Department of Public Health, Federico II University, Naples, Italy.
Diabetes Res Clin Pract. 2022 Aug;190:110001. doi: 10.1016/j.diabres.2022.110001. Epub 2022 Jul 18.
The study compares the performance of the European Society of Cardiology (ESC) risk criteria and the Steno Type 1 Risk Engine (ST1RE) in the prediction of cardiovascular (CV) events.
456 adults with type 1 diabetes (T1D) were retrospectively studied. During 8.5 ± 5.5 years of observation, twenty-four patients (5.2%) experienced a CV event. The predictive performance of the two risk models was evaluated by classical metrics and the event-free survival analysis.
The ESC criteria show excellent sensitivity (91.7%) and suboptimal specificity (64.4 %) in predicting CV events in the very high CV risk group, but a poor performance in the high/moderate risk groups. The ST1RE algorithm shows a good predictive performance in all CV risk categories. Using ESC classification, the event-free survival analysis shows a significantly higher event rate in the very high CV risk group compared to the high/moderate risk group (p < 0.0019). Using the ST1RE algorithm, a significant difference in the event-free survival curve was found between the three CV risk categories (p < 0.0001).
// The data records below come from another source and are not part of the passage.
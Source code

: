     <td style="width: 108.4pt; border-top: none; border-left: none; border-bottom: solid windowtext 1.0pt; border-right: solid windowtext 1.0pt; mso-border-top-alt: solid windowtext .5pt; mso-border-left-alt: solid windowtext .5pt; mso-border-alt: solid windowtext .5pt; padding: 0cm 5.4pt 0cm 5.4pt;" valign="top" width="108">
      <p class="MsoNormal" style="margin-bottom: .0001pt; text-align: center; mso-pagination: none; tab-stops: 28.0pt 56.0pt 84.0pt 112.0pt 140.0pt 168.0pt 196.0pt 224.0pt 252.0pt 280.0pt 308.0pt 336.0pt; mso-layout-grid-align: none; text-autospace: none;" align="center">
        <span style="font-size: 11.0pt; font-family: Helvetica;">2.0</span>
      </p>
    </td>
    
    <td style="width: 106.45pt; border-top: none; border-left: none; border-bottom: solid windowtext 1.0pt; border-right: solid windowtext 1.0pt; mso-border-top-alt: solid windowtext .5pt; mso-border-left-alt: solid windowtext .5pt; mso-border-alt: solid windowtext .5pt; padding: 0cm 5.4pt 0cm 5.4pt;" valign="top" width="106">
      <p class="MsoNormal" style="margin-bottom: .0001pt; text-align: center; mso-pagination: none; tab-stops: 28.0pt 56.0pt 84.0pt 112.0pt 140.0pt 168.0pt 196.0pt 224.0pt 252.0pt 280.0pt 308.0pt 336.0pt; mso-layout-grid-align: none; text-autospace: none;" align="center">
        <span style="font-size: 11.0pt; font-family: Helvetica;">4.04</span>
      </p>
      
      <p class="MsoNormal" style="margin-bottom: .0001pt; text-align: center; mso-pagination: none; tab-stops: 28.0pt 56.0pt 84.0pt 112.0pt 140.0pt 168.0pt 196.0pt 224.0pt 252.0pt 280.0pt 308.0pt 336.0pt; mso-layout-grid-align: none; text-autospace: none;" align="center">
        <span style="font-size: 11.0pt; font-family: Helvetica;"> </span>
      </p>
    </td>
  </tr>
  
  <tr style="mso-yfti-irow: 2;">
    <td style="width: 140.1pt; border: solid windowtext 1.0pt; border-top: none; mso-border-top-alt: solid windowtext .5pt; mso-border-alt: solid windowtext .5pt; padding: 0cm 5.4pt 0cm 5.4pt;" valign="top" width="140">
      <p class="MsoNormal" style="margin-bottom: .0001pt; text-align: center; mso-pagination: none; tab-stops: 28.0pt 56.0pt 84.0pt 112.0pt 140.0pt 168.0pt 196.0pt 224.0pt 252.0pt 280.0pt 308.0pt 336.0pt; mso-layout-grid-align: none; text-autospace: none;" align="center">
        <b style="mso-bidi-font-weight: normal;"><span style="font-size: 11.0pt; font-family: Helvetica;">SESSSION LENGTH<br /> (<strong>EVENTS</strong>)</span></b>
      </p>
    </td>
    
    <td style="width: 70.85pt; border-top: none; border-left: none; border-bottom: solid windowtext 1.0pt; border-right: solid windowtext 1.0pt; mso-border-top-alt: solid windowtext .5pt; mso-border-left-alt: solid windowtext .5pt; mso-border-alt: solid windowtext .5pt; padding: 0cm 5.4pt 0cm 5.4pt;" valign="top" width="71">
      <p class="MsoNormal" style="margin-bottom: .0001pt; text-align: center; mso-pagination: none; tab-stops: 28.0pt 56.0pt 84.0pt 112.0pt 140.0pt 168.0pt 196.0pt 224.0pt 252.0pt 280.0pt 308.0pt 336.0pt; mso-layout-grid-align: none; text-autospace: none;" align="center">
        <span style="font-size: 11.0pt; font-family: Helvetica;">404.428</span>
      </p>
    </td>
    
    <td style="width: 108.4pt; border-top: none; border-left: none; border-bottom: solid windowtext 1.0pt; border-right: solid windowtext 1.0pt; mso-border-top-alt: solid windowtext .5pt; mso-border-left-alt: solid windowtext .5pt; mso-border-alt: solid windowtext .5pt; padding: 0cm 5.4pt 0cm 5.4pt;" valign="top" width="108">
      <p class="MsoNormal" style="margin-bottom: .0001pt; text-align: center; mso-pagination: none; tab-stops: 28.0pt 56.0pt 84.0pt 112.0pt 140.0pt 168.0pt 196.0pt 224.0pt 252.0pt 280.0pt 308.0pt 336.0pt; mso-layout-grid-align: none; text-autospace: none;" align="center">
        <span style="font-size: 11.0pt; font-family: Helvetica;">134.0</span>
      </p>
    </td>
In T1D the ESC classification has a good performance in predicting CV events only in those at very high CV risk, whereas the ST1RE algorithm has a good performance in all risk categories.
本研究比较了欧洲心脏病学会(ESC)风险标准和 Steno Type 1 Risk Engine(ST1RE)在预测心血管(CV)事件方面的表现。
回顾性研究了 456 名 1 型糖尿病(T1D)患者。在 8.5±5.5 年的观察期间,24 名患者(5.2%)发生了 CV 事件。通过经典指标和无事件生存分析评估了两种风险模型的预测性能。
ESC 标准在预测极高 CV 风险组的 CV 事件方面具有出色的敏感性(91.7%)和不理想的特异性(64.4%),但在高/中危风险组表现不佳。ST1RE 算法在所有 CV 风险类别中均具有良好的预测性能。使用 ESC 分类,无事件生存分析显示极高 CV 风险组的事件发生率明显高于高/中危风险组(p<0.0019)。使用 ST1RE 算法,三个 CV 风险类别之间的无事件生存曲线存在显著差异(p<0.0001)。
在 T1D 中,ESC 分类在预测极高 CV 风险患者的 CV 事件方面表现良好,而 ST1RE 算法在所有风险类别中表现良好。